- _TASK GOAL_
Copy nothing but the lines below running from the line containing "VyOS-1 (LAN2 Gateway)" through the line containing "VyOS-1 (LAN3 Gateway)", both end lines included.

*** RECORDS SUPPLIED ***

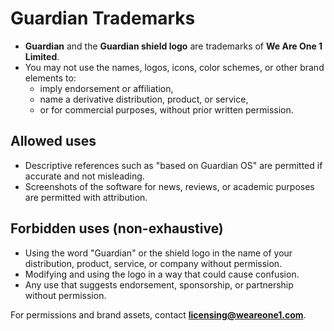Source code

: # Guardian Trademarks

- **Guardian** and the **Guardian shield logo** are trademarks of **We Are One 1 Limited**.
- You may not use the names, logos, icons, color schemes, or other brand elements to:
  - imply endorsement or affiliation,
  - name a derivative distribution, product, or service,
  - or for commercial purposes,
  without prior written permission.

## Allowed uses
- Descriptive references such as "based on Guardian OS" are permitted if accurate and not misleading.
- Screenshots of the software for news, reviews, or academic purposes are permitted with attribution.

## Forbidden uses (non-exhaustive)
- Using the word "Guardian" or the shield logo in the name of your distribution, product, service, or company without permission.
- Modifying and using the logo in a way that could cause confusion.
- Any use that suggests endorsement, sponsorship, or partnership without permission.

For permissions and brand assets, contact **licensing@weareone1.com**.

*** End of RECORDS SUPPLIED ***
*** RECORDS SUPPLIED ***

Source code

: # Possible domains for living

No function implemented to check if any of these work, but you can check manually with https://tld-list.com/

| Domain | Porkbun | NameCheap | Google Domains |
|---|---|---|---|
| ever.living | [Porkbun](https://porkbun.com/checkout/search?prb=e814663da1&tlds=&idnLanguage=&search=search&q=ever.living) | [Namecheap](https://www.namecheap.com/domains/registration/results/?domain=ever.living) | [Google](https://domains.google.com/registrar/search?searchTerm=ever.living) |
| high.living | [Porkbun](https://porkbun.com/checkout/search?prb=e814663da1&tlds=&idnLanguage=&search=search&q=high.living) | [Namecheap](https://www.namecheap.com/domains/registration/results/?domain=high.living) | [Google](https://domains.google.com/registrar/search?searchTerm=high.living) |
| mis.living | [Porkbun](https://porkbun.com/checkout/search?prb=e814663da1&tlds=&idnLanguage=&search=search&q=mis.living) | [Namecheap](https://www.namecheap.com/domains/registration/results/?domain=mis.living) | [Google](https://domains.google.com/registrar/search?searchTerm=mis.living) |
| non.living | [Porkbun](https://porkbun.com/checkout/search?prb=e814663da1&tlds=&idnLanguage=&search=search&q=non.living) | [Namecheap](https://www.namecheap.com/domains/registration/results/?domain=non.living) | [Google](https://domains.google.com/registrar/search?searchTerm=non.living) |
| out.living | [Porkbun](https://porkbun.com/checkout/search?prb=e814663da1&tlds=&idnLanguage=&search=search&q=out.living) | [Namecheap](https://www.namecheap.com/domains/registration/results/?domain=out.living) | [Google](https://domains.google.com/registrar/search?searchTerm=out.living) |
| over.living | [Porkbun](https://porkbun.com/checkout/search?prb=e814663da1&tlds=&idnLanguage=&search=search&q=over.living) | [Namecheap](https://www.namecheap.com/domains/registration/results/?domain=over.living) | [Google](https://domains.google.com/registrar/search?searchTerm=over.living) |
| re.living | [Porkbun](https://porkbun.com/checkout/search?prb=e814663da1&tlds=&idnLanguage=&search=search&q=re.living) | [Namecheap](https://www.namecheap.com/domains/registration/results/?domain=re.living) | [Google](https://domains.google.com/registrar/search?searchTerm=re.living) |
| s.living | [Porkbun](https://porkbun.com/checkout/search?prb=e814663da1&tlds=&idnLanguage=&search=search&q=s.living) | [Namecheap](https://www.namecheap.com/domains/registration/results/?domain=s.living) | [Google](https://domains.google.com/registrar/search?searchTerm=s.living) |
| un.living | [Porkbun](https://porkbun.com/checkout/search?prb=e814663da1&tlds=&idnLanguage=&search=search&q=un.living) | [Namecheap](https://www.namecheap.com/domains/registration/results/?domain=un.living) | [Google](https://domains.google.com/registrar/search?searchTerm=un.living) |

*** End of RECORDS SUPPLIED ***
*** RECORDS SUPPLIED ***

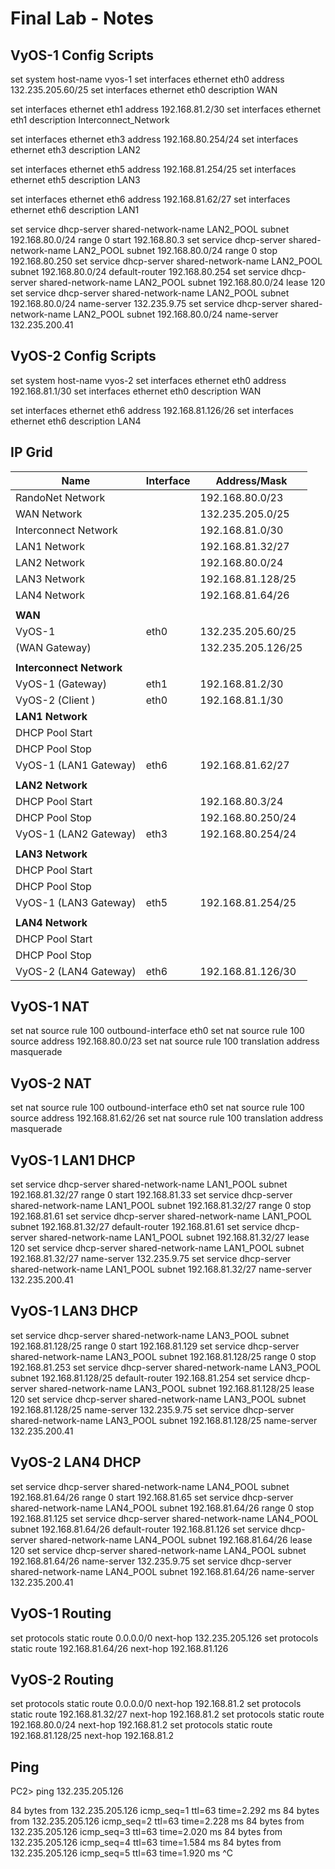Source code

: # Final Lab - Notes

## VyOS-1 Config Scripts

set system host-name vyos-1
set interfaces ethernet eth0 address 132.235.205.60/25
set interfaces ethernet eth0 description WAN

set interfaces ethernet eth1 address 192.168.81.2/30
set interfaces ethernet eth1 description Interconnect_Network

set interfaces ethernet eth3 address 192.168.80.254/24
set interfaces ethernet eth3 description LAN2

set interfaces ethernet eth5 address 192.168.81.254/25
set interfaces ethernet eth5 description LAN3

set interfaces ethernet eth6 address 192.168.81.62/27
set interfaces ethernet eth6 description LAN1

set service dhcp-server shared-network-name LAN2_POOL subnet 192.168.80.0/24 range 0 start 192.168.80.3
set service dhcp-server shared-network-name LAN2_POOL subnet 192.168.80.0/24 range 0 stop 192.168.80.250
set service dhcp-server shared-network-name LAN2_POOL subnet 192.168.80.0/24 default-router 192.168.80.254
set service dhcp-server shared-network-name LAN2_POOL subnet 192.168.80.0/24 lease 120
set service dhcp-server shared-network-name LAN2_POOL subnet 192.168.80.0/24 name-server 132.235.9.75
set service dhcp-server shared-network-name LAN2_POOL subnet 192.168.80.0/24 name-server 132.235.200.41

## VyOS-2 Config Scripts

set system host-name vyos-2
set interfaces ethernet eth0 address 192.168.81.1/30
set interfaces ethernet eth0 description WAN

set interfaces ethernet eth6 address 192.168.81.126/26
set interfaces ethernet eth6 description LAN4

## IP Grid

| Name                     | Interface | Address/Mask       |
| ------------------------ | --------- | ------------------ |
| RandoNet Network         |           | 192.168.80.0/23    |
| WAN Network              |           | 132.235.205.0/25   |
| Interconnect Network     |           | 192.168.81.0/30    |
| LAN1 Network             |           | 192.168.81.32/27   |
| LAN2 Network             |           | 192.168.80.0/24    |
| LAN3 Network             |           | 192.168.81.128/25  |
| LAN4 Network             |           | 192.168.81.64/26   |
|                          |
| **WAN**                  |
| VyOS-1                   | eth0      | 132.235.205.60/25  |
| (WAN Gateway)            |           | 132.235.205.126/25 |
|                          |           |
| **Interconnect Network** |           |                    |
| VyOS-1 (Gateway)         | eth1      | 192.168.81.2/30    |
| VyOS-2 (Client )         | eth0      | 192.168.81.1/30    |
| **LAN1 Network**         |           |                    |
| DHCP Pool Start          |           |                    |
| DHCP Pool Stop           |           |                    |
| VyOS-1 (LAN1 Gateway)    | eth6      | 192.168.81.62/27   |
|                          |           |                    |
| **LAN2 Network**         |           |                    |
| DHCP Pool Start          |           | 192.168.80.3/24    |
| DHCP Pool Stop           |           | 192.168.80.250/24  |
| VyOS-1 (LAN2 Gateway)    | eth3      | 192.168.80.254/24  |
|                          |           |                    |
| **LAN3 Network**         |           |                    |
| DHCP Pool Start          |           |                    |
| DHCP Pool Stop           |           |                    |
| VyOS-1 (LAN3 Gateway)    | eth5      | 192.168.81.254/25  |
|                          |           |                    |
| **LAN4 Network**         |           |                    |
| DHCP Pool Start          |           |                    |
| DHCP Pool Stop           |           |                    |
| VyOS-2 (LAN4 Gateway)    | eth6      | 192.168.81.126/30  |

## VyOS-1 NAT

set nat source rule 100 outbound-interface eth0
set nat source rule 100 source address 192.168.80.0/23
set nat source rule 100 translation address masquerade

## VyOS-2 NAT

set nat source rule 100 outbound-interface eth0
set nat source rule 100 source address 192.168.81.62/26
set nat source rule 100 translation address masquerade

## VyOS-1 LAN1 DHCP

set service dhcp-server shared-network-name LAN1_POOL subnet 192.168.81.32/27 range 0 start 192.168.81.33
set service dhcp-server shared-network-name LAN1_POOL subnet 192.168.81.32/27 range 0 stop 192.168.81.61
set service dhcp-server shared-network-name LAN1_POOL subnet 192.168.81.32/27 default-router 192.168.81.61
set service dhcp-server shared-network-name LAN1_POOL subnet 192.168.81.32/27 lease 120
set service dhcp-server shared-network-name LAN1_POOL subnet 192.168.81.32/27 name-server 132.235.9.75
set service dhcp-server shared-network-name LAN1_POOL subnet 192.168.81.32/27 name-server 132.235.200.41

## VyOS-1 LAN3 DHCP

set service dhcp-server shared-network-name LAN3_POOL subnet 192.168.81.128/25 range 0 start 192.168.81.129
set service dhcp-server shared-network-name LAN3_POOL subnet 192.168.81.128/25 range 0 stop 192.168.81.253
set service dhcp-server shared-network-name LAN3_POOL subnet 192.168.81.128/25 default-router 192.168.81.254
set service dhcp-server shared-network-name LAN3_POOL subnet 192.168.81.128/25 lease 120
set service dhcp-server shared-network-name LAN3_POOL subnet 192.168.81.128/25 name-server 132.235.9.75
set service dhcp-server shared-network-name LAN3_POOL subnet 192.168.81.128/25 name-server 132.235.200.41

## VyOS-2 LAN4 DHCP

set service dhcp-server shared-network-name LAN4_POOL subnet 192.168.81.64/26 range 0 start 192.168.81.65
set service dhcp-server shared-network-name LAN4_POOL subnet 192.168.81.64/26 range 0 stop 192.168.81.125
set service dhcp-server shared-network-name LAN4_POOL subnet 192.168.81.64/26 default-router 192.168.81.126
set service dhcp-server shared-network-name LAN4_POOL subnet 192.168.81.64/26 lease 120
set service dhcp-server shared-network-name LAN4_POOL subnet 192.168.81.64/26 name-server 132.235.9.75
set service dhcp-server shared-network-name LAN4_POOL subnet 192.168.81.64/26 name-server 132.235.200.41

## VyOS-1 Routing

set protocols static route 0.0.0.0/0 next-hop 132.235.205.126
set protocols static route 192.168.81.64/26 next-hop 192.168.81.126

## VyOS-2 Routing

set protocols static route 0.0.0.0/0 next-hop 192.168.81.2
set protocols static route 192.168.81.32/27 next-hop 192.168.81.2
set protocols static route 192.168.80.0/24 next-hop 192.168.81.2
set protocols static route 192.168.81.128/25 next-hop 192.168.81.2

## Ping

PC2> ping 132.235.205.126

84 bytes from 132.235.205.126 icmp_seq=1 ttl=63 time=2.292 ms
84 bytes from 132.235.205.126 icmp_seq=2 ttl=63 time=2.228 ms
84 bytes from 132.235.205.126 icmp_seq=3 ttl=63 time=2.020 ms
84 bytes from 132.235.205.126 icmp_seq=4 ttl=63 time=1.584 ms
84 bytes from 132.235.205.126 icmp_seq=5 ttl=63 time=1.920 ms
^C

*** End of RECORDS SUPPLIED ***

- _WRITTEN RESPONSE_
| VyOS-1 (LAN2 Gateway)    | eth3      | 192.168.80.254/24  |
|                          |           |                    |
| **LAN3 Network**         |           |                    |
| DHCP Pool Start          |           |                    |
| DHCP Pool Stop           |           |                    |
| VyOS-1 (LAN3 Gateway)    | eth5      | 192.168.81.254/25  |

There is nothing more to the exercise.